The causes of deforestation, complex and inherently economic and political, range from poverty in rural areas to economic development and consumerism in Bangkok (Rigg 1995:6).
They include commercial logging (illegal since 1989), gathering fuel wood and making charcoal by rural poor, and swidden agriculture in highland areas (although the blame placed on swidden agriculturalists often ignores the recent decrease in available land that would allow sustainable fallow periods and the upland migration of increasing numbers of lowland peoples).
Rural people, encouraged to clear more forests to join in the market economy, have increased cash-crop production, but at the cost of clearing natural forests.

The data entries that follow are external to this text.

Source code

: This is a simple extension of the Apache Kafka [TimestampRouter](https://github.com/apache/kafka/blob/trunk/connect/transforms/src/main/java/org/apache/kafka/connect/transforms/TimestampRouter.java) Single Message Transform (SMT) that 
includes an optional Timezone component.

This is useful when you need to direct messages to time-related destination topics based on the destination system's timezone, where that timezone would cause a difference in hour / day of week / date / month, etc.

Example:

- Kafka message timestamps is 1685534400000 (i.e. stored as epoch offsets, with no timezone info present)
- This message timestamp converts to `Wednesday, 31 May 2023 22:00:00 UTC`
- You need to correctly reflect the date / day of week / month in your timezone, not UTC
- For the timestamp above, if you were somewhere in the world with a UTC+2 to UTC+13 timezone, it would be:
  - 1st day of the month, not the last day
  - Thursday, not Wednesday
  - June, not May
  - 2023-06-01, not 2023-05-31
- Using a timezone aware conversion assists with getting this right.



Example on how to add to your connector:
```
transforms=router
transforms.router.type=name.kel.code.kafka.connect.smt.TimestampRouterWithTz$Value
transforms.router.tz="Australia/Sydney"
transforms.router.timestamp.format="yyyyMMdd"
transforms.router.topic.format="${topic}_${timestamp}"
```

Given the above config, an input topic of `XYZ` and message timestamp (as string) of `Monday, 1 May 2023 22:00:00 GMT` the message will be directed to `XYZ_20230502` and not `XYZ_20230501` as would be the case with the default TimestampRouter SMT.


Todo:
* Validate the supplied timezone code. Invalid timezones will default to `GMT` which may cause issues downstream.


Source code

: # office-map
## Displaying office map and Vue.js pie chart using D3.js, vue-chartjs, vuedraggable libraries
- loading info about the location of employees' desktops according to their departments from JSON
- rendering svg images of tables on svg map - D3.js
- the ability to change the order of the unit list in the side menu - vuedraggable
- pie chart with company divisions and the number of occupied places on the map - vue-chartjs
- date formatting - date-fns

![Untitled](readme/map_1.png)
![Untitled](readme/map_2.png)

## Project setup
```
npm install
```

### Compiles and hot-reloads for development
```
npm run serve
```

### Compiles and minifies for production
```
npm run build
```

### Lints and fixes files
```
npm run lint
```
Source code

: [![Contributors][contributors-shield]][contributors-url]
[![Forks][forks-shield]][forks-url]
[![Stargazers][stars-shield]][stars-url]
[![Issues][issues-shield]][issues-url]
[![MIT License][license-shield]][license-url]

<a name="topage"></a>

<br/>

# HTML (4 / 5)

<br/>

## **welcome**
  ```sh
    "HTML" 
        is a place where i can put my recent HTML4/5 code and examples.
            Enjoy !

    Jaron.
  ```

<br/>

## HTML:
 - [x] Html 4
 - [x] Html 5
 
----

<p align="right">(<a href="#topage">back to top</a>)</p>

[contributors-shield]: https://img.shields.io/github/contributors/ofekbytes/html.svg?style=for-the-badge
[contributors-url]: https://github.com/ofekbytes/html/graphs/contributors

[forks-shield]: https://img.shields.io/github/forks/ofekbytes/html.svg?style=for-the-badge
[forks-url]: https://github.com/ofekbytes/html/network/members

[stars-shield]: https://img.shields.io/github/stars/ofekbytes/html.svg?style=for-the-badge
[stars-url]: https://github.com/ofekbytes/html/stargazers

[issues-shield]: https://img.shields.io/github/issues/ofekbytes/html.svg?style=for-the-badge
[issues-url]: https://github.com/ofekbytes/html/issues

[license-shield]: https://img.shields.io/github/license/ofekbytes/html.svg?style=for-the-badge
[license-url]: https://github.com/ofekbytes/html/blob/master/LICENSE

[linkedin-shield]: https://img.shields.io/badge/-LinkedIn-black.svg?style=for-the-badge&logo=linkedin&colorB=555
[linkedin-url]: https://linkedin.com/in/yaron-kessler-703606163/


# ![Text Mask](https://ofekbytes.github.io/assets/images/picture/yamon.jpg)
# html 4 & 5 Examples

National security, especially during the pre-1980 era of Communist insurgency based in remote forest areas, contributed to deforestation by building roads to make the forests more accessible and diminish the areas in which the Communists could hide.
Farmers in search of land quickly moved into the secured forests.
The process of state formation linked the national peripheries with the center in Bangkok over the past century, similarly creating greater access to previously isolated areas (Hirsch 1993:29).
Cultural views also promoted deforestation as the forests (paa and theuan) were traditionally seen as wild or untamed (Stott 1991) and available to the general population as common land to be brought into civilization and productivity.
These factors contributed to deforestation and the integration of the rural population into mainstream political discourse (Hirsch 1993: 14).
Both the environmental degradation and the limits placed upon rural peoples through public policy (in particular, the efforts by the government to remove farmers from national forest reserve lands in favor of either conservation or economic development of productive forests) affect the quality of life of the rural population.
These issues have provoked some monks into socially conscious action in the name of religious practice and responsibility.